● **Records for the task**

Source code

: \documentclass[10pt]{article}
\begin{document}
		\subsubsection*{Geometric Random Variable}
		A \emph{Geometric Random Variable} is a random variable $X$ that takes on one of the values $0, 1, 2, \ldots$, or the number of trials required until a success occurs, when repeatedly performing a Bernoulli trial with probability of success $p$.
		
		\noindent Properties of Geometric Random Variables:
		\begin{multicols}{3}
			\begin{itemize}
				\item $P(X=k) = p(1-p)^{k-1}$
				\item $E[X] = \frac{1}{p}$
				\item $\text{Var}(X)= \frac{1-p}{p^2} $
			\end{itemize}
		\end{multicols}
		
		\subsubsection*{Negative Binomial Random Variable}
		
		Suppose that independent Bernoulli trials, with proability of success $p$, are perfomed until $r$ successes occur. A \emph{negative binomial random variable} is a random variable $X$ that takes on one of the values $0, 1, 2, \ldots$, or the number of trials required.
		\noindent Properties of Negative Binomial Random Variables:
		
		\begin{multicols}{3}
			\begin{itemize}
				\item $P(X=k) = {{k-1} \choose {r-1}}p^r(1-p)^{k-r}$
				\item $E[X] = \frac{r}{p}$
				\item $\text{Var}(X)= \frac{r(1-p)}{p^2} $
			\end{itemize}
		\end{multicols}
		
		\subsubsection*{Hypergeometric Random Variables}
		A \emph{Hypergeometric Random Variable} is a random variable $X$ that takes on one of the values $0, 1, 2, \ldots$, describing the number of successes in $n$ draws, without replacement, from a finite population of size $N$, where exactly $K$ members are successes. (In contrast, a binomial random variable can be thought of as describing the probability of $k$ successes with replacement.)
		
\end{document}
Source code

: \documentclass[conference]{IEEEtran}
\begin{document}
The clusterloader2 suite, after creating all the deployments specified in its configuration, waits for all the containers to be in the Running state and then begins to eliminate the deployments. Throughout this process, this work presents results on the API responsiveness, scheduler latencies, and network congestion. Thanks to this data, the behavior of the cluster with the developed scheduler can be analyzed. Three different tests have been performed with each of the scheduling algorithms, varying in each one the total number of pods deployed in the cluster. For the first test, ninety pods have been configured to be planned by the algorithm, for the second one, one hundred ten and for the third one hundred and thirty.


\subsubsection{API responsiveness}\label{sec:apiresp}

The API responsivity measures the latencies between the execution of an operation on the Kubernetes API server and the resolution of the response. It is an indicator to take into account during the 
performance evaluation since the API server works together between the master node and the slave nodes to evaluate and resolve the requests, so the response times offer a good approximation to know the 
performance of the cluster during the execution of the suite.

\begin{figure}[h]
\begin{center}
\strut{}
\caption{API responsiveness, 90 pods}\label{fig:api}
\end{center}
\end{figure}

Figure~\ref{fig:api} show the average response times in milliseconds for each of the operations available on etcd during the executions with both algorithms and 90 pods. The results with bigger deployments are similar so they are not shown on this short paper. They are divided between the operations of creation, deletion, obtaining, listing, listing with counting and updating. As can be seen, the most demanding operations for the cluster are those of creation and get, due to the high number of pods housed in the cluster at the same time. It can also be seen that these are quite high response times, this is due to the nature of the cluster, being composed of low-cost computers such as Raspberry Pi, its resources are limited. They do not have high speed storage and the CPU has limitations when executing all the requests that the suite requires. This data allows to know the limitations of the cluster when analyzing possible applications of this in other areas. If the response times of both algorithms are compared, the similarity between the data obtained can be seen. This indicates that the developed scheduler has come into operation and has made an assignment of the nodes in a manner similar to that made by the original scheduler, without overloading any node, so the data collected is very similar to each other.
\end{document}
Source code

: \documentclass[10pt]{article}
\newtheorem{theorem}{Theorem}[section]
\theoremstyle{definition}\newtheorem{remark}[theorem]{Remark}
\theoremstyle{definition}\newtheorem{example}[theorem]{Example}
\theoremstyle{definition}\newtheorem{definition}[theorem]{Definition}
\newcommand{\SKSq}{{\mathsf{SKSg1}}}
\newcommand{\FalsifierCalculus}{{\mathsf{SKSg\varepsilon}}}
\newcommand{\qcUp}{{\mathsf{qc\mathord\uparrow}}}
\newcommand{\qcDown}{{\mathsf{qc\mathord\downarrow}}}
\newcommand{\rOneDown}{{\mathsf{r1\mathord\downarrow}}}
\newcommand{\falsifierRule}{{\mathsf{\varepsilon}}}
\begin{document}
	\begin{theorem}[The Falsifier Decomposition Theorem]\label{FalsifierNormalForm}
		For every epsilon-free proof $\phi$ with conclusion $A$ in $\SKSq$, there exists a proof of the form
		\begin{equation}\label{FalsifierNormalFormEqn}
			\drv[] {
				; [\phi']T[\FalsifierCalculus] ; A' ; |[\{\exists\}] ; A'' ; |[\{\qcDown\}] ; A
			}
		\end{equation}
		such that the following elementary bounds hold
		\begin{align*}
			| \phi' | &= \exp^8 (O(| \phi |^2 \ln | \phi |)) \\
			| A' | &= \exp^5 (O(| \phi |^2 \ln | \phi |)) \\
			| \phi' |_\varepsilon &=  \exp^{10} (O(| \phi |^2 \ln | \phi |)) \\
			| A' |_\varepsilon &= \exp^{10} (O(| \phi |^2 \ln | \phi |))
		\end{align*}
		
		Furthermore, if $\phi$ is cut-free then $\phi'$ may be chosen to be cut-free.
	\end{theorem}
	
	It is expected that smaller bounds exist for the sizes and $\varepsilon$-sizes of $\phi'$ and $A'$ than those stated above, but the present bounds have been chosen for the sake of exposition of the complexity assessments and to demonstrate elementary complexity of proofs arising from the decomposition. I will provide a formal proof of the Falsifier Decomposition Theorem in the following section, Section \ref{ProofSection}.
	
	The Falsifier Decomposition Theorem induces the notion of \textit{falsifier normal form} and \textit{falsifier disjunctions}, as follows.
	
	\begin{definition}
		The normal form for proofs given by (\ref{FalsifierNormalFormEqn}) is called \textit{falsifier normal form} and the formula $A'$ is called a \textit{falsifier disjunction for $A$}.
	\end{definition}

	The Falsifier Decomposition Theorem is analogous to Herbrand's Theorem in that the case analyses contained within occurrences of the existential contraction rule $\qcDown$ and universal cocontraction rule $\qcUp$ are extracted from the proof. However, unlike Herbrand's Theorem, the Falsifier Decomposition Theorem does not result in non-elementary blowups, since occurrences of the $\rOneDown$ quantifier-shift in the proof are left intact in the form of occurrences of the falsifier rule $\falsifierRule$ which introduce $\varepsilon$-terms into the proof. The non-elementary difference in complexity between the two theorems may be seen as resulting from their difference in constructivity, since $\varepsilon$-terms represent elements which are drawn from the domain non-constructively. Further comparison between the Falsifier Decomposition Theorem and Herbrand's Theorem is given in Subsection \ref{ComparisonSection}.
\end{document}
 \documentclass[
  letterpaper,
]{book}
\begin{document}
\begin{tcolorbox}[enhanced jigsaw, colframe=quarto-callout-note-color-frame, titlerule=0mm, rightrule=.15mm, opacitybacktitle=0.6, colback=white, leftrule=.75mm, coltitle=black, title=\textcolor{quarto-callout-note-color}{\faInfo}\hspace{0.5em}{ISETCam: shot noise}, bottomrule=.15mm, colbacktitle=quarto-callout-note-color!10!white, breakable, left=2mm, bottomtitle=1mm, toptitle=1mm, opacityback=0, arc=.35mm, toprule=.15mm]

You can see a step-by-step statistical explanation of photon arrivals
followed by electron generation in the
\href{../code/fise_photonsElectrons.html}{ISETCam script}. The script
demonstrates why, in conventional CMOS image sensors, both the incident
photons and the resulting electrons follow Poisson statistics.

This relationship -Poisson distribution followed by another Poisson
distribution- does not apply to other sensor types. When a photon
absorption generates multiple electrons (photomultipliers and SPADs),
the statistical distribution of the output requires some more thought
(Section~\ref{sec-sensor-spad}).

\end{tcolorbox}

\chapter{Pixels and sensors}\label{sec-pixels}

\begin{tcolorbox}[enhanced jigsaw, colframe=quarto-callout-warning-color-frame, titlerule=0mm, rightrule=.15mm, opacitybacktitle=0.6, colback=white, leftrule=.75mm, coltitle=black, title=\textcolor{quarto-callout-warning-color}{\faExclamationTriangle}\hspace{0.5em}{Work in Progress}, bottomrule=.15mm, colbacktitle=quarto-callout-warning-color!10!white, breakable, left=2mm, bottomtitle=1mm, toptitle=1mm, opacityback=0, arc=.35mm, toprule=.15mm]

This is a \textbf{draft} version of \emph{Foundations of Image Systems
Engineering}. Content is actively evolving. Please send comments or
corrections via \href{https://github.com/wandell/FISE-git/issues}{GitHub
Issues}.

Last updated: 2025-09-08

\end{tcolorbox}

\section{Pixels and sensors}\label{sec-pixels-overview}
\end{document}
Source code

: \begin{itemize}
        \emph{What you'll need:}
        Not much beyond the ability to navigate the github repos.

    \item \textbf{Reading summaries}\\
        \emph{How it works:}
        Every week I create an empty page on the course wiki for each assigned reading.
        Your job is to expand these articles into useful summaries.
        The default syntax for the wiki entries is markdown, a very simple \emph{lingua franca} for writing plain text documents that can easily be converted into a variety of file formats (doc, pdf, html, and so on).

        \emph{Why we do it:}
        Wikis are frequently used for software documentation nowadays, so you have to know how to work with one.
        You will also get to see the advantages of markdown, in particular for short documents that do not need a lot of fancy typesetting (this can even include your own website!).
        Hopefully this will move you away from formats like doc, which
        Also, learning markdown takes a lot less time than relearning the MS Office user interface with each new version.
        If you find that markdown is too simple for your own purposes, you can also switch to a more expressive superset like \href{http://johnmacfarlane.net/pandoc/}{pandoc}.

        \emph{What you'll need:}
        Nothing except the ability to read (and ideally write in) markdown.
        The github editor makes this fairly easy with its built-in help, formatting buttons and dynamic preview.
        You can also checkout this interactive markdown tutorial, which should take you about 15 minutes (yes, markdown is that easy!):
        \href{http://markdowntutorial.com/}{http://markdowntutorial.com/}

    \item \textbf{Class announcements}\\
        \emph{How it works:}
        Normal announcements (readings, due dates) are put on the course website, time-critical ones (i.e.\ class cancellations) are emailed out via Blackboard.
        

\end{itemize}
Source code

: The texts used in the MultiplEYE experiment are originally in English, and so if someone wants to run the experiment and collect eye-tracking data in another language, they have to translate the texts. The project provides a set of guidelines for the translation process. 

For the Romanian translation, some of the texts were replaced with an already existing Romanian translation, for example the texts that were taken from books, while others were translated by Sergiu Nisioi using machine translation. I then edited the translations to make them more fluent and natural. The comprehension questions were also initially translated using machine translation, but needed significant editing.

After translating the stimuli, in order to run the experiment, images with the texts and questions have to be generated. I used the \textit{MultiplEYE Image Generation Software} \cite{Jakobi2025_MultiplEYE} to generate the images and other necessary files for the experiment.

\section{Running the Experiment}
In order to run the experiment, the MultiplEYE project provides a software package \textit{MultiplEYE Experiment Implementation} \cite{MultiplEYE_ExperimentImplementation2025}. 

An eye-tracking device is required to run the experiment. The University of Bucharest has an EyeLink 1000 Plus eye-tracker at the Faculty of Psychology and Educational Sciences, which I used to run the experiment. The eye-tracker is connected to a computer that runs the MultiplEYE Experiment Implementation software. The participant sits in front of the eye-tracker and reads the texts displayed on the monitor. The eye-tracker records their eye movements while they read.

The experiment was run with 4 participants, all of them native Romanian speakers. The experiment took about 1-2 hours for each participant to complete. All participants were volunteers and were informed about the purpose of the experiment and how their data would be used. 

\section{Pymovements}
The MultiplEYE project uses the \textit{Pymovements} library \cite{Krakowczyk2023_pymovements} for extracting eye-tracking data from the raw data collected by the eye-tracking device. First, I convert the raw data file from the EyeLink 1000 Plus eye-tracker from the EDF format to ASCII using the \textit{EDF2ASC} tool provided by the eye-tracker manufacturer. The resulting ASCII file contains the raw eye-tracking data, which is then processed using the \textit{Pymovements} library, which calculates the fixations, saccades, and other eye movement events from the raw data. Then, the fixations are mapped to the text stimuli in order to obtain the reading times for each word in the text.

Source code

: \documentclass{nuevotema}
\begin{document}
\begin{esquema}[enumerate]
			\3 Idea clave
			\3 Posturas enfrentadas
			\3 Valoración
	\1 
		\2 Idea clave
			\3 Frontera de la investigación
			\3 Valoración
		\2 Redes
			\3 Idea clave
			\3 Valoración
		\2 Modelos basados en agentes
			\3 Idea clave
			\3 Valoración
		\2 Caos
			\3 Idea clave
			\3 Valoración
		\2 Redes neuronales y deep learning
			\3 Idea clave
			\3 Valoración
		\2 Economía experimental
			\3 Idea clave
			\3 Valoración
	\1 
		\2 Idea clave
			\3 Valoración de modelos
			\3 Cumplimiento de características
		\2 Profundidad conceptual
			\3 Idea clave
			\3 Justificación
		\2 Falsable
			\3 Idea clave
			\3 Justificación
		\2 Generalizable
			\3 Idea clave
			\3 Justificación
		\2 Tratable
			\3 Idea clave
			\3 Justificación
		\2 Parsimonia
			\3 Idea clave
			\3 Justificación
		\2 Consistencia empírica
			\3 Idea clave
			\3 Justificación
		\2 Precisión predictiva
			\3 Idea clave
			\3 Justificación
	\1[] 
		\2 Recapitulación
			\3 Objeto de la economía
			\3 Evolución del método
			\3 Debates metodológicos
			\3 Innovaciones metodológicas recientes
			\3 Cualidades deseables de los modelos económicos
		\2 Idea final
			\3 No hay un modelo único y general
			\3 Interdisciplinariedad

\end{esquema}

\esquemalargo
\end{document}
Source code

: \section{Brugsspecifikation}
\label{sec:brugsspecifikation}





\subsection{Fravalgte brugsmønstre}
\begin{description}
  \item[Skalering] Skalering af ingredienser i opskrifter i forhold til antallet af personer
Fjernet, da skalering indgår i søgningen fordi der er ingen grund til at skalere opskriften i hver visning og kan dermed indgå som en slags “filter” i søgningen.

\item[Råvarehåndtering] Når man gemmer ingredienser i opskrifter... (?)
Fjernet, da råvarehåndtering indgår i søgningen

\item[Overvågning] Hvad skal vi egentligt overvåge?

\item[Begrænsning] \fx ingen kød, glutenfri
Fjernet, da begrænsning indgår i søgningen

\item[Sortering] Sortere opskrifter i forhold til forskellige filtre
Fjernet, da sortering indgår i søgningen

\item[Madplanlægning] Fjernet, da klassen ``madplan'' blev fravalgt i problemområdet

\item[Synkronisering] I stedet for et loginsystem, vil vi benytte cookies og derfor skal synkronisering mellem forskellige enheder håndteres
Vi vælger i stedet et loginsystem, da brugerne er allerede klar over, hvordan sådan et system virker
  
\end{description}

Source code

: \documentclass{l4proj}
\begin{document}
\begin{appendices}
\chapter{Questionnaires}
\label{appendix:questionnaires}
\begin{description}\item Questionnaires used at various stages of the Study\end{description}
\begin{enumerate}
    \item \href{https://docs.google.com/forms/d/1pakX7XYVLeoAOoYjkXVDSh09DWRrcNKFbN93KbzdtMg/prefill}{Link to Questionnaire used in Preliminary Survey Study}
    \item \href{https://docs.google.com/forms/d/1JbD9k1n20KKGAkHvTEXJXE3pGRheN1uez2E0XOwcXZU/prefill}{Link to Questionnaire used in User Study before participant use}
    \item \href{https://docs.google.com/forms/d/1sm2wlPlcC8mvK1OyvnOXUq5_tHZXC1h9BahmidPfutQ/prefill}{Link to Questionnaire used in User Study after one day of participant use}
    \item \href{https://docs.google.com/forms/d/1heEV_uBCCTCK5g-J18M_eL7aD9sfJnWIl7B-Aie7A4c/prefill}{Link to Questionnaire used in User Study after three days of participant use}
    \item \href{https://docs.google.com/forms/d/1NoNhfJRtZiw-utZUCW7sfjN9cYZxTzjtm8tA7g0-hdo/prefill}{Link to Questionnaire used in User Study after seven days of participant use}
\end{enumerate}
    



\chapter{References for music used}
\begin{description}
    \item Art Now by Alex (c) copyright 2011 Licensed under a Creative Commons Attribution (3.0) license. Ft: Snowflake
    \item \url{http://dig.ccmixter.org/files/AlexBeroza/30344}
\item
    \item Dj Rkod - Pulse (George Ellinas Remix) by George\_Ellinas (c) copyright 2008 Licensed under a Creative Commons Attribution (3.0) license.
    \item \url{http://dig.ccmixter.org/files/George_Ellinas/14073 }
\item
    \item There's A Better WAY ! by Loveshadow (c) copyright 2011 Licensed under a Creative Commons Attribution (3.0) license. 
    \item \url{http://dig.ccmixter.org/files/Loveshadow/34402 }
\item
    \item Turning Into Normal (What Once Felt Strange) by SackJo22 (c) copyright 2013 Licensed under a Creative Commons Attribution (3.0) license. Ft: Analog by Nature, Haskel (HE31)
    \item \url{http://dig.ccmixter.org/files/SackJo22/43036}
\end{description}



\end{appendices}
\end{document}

● **Assignment**
Only lines that include "version" belong in the answer; copy all of them from the listing.

● **Problem solution**
This is a \textbf{draft} version of \emph{Foundations of Image Systems
        Also, learning markdown takes a lot less time than relearning the MS Office user interface with each new version.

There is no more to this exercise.